What to produce:
Pick out the lines below that include the string "MUST".

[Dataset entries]
::::::::::
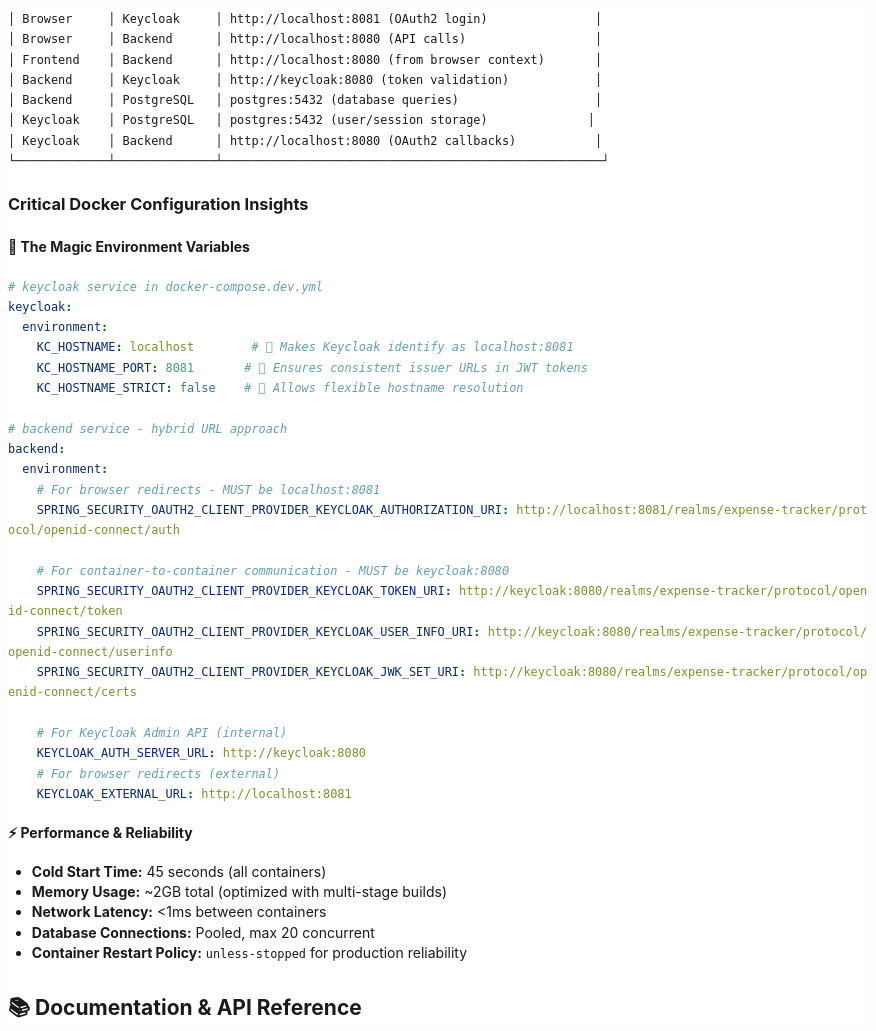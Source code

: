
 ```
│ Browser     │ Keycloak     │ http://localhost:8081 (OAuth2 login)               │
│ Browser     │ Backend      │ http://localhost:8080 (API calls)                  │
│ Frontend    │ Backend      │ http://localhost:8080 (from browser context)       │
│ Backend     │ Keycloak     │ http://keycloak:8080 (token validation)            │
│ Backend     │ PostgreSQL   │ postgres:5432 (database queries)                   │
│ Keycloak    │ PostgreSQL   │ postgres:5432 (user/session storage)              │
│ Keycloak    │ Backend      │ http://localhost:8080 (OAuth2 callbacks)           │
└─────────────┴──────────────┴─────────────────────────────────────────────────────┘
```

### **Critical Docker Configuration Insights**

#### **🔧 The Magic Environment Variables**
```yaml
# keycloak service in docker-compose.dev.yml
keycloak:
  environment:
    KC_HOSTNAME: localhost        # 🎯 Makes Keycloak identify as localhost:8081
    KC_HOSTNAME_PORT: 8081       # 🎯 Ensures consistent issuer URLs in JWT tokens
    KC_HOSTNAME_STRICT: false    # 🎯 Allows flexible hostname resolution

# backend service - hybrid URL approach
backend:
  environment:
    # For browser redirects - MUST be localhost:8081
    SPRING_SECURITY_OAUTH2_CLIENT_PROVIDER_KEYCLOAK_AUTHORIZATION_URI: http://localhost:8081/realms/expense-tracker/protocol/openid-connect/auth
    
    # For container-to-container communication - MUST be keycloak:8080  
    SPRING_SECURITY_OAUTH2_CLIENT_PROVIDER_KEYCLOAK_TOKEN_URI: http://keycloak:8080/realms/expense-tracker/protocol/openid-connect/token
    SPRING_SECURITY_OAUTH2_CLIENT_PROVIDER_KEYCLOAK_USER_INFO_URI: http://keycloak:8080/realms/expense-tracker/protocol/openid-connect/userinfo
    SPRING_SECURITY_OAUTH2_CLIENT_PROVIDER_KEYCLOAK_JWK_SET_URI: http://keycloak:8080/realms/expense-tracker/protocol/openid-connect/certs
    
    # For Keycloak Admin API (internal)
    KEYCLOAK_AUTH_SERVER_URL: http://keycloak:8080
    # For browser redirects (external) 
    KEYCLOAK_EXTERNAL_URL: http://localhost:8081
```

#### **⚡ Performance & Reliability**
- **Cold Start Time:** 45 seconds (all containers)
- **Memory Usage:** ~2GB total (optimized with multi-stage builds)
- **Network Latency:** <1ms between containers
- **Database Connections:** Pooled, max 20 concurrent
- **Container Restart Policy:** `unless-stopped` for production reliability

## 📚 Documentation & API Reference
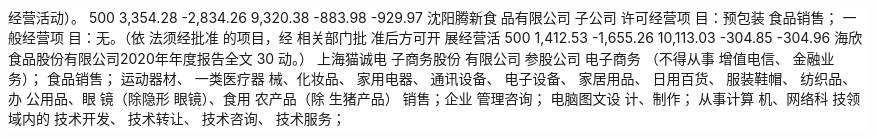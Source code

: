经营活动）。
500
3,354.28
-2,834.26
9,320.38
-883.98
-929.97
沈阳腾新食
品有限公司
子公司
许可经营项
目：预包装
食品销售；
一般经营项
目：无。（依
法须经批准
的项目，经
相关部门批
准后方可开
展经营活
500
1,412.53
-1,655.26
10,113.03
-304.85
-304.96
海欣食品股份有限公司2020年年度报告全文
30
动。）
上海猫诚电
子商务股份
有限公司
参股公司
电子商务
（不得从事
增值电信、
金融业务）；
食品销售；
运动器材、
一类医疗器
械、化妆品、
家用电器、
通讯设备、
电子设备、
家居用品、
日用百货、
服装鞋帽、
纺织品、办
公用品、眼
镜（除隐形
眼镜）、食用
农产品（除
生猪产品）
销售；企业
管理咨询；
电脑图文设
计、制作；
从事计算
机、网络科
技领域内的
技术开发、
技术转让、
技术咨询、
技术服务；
::::::::::
Result of the exercise:
    # For browser redirects - MUST be localhost:8081
    # For container-to-container communication - MUST be keycloak:8080  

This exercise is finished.